Protocol 15 Ratified by all Contracting Parties to the ECHR

As of 21 April 2021, all Contracting Parties to the ECHR have ratified Protocol 15. It will enter into force on 1 August 2021. The Protocol was adopted in 2013, so it took eight years for all States to ratify it. Italy was the last State to complete the ratification process of the new protocol.

Protocol 15 introduces important changes to the Convention system. These changes, in brief

add a reference to the principle of subsidiarity and the doctrine of the margin of appreciation to the Preamble of the Convention;

shorten from six to four months the time limit within which an application must be made to the Court;

amend the ‘significant disadvantage’ admissibility criterion to remove the second safeguard preventing rejection of an application that has not been duly considered by a domestic tribunal;

remove the right of the parties to a case to object to relinquishment of jurisdiction over it by a Chamber in favour of the Grand Chamber; and

replace the upper age limit for judges by a requirement that candidates for the post of judge be less than 65 years of age at the date by which the list of candidates has been requested by the Parliamentary Assembly.

The Explanatory Report and the Opinion of the Court on Protocol 15 can be found here and here.

Protocol 15 is seen as part of the reform of the Court. Reform, however, means changing things for good. A question remains who benefits from these changes.

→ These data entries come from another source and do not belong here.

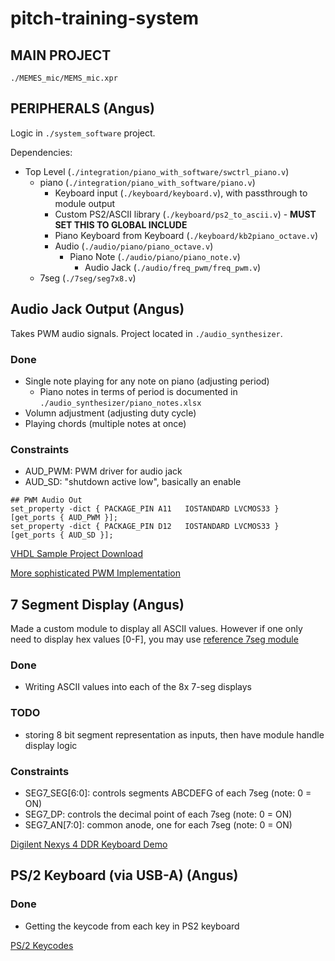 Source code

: # pitch-training-system

## MAIN PROJECT
`./MEMES_mic/MEMS_mic.xpr`

## PERIPHERALS (Angus)
Logic in `./system_software` project.

Dependencies:
- Top Level (`./integration/piano_with_software/swctrl_piano.v`)
    - piano (`./integration/piano_with_software/piano.v`)
        - Keyboard input (`./keyboard/keyboard.v`), with passthrough to module output
        - Custom PS2/ASCII library (`./keyboard/ps2_to_ascii.v`)
              - **MUST SET THIS TO GLOBAL INCLUDE**
        - Piano Keyboard from Keyboard (`./keyboard/kb2piano_octave.v`)
        - Audio (`./audio/piano/piano_octave.v`)
            - Piano Note (`./audio/piano/piano_note.v`)
                - Audio Jack (`./audio/freq_pwm/freq_pwm.v`)
    - 7seg (`./7seg/seg7x8.v`)

## Audio Jack Output (Angus)

Takes PWM audio signals. Project located in `./audio_synthesizer`.

### Done
- Single note playing for any note on piano (adjusting period)
    - Piano notes in terms of period is documented in `./audio_synthesizer/piano_notes.xlsx`
- Volumn adjustment (adjusting duty cycle)
- Playing chords (multiple notes at once)

### Constraints
- AUD_PWM: PWM driver for audio jack
- AUD_SD: "shutdown active low", basically an enable

```
## PWM Audio Out
set_property -dict { PACKAGE_PIN A11   IOSTANDARD LVCMOS33 } [get_ports { AUD_PWM }];
set_property -dict { PACKAGE_PIN D12   IOSTANDARD LVCMOS33 } [get_ports { AUD_SD }];
```

[VHDL Sample Project Download](https://www.secs.oakland.edu/~llamocca/VHDLforFPGAs.html)

[More sophisticated PWM Implementation](https://zipcpu.com/dsp/2017/09/04/pwm-reinvention.html)


## 7 Segment Display (Angus)

Made a custom module to display all ASCII values. However if one only need to display hex values \[0-F\], you may use [reference 7seg module](https://github.com/Digilent/Nexys-4-DDR-Keyboard/blob/master/src/hdl/Seg_7_Display.v)

### Done
- Writing ASCII values into each of the 8x 7-seg displays

### TODO
- storing 8 bit segment representation as inputs, then have module handle display logic

### Constraints
- SEG7_SEG\[6:0\]: controls segments ABCDEFG of each 7seg (note: 0 = ON)
- SEG7_DP: controls the decimal point of each 7seg (note: 0 = ON)
- SEG7_AN\[7:0\]: common anode, one for each 7seg (note: 0 = ON)

[Digilent Nexys 4 DDR Keyboard Demo](https://github.com/Digilent/Nexys-4-DDR-Keyboard)


## PS/2 Keyboard (via USB-A) (Angus)

### Done
- Getting the keycode from each key in PS2 keyboard

[PS/2 Keycodes](https://www.eecg.utoronto.ca/~pc/courses/241/DE1_SoC_cores/ps2/ps2.html#apkeycodes)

While the Court’s efficacy may be enhanced through the new institutional and procedural changes brought by the new protocol, and States may feel more ensured with the new reference to subsidiarity and margin of appreciation, one may argue that victims of human rights violations are the least direct beneficiaries of this change taking into account that, among others, it further limits their time to lodge a complaint before the Court.